• Exercise directions
Write out every line below again exactly as it stands, skipping each image.

• Data shown
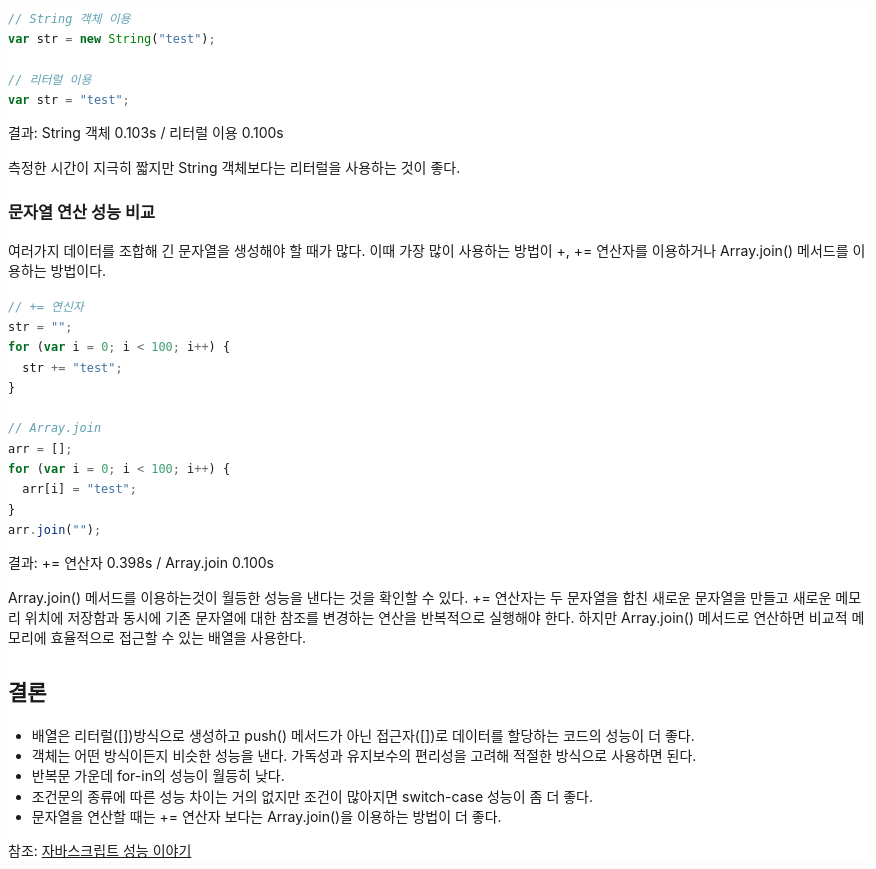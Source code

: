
 ```javascript
// String 객체 이용
var str = new String("test");

// 리터럴 이용
var str = "test";
```

결과: String 객체 0.103s / 리터럴 이용 0.100s

측정한 시간이 지극히 짧지만 String 객체보다는 리터럴을 사용하는 것이 좋다.

### 문자열 연산 성능 비교

여러가지 데이터를 조합해 긴 문자열을 생성해야 할 때가 많다. 이때 가장 많이 사용하는 방법이 +, += 연산자를 이용하거나 Array.join() 메서드를 이용하는 방법이다.

```javascript
// += 연신자
str = "";
for (var i = 0; i < 100; i++) {
  str += "test";
}

// Array.join
arr = [];
for (var i = 0; i < 100; i++) {
  arr[i] = "test";
}
arr.join("");
```

결과: += 연산자 0.398s / Array.join 0.100s

Array.join() 메서드를 이용하는것이 월등한 성능을 낸다는 것을 확인할 수 있다. += 연산자는 두 문자열을 합친 새로운 문자열을 만들고 새로운 메모리 위치에 저장함과 동시에 기존 문자열에 대한 참조를 변경하는 연산을 반복적으로 실행해야 한다. 하지만 Array.join() 메서드로 연산하면 비교적 메모리에 효율적으로 접근할 수 있는 배열을 사용한다.

## 결론

- 배열은 리터럴([])방식으로 생성하고 push() 메서드가 아닌 접근자([])로 데이터를 할당하는 코드의 성능이 더 좋다.
- 객체는 어떤 방식이든지 비슷한 성능을 낸다. 가독성과 유지보수의 편리성을 고려해 적절한 방식으로 사용하면 된다.
- 반복문 가운데 for-in의 성능이 월등히 낮다.
- 조건문의 종류에 따른 성능 차이는 거의 없지만 조건이 많아지면 switch-case 성능이 좀 더 좋다.
- 문자열을 연산할 때는 += 연산자 보다는 Array.join()을 이용하는 방법이 더 좋다.

참조: [자바스크립트 성능 이야기](http://www.yes24.com/Product/Goods/7516929?scode=032&OzSrank=2)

• Result of the task
Source code

:
 ```javascript
// String 객체 이용
var str = new String("test");

// 리터럴 이용
var str = "test";
```

결과: String 객체 0.103s / 리터럴 이용 0.100s

측정한 시간이 지극히 짧지만 String 객체보다는 리터럴을 사용하는 것이 좋다.

### 문자열 연산 성능 비교

여러가지 데이터를 조합해 긴 문자열을 생성해야 할 때가 많다. 이때 가장 많이 사용하는 방법이 +, += 연산자를 이용하거나 Array.join() 메서드를 이용하는 방법이다.

```javascript
// += 연신자
str = "";
for (var i = 0; i < 100; i++) {
  str += "test";
}

// Array.join
arr = [];
for (var i = 0; i < 100; i++) {
  arr[i] = "test";
}
arr.join("");
```

결과: += 연산자 0.398s / Array.join 0.100s

Array.join() 메서드를 이용하는것이 월등한 성능을 낸다는 것을 확인할 수 있다. += 연산자는 두 문자열을 합친 새로운 문자열을 만들고 새로운 메모리 위치에 저장함과 동시에 기존 문자열에 대한 참조를 변경하는 연산을 반복적으로 실행해야 한다. 하지만 Array.join() 메서드로 연산하면 비교적 메모리에 효율적으로 접근할 수 있는 배열을 사용한다.

## 결론

- 배열은 리터럴([])방식으로 생성하고 push() 메서드가 아닌 접근자([])로 데이터를 할당하는 코드의 성능이 더 좋다.
- 객체는 어떤 방식이든지 비슷한 성능을 낸다. 가독성과 유지보수의 편리성을 고려해 적절한 방식으로 사용하면 된다.
- 반복문 가운데 for-in의 성능이 월등히 낮다.
- 조건문의 종류에 따른 성능 차이는 거의 없지만 조건이 많아지면 switch-case 성능이 좀 더 좋다.
- 문자열을 연산할 때는 += 연산자 보다는 Array.join()을 이용하는 방법이 더 좋다.

참조: [자바스크립트 성능 이야기](http://www.yes24.com/Product/Goods/7516929?scode=032&OzSrank=2)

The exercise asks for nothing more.